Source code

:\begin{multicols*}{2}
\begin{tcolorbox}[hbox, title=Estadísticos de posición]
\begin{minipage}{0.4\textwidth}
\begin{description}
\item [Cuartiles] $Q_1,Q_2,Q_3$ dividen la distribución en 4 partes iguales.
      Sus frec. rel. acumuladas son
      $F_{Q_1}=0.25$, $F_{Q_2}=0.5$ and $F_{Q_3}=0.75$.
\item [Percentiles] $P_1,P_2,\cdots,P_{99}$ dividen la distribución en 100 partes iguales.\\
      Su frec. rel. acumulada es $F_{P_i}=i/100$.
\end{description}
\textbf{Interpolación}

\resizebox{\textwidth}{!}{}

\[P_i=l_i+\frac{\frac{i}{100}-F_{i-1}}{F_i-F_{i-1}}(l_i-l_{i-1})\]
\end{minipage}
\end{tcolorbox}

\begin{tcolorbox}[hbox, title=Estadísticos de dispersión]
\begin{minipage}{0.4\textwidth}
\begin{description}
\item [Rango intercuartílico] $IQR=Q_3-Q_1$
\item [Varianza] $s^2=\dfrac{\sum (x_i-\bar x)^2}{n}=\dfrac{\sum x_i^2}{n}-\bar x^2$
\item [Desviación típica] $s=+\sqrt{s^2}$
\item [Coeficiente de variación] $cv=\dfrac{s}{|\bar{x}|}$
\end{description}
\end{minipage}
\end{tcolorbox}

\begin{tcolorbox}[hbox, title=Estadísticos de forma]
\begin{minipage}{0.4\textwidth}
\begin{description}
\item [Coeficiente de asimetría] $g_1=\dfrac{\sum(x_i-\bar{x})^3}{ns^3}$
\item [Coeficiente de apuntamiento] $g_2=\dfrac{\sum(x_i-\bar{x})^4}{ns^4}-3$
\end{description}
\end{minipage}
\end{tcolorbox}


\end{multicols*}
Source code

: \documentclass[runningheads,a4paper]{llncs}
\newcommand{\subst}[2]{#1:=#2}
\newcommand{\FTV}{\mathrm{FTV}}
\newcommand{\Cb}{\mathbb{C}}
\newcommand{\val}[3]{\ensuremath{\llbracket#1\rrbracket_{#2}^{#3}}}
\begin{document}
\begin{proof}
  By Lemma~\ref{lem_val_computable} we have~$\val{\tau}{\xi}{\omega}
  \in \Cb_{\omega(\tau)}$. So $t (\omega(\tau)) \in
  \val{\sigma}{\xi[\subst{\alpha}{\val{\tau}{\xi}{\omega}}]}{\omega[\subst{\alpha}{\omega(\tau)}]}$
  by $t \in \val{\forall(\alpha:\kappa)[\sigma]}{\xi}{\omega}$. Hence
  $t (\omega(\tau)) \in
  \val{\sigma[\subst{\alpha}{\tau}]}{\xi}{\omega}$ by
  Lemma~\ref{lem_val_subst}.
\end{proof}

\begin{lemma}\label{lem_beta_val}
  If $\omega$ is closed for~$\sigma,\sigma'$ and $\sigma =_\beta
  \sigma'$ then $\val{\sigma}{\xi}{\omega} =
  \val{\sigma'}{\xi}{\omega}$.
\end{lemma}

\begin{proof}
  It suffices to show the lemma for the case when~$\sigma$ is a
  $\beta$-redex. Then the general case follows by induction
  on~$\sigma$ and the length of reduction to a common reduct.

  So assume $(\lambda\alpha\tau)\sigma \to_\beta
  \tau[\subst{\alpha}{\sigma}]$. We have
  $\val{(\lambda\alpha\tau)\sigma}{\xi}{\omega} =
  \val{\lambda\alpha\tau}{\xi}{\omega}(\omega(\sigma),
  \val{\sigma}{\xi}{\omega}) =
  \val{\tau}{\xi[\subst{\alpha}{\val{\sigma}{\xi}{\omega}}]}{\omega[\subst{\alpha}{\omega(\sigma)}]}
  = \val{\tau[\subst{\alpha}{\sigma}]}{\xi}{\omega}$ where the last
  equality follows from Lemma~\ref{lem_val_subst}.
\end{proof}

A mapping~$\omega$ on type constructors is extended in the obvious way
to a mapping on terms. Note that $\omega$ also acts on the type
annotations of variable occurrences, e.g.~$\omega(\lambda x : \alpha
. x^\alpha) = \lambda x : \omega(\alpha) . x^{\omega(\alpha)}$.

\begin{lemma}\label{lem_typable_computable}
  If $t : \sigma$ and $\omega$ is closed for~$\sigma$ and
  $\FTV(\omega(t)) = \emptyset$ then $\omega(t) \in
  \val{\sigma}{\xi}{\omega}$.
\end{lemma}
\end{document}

- Task statement:
List every line above that contains the word "partes".

- Final answer:
\item [Cuartiles] $Q_1,Q_2,Q_3$ dividen la distribución en 4 partes iguales.
\item [Percentiles] $P_1,P_2,\cdots,P_{99}$ dividen la distribución en 100 partes iguales.\\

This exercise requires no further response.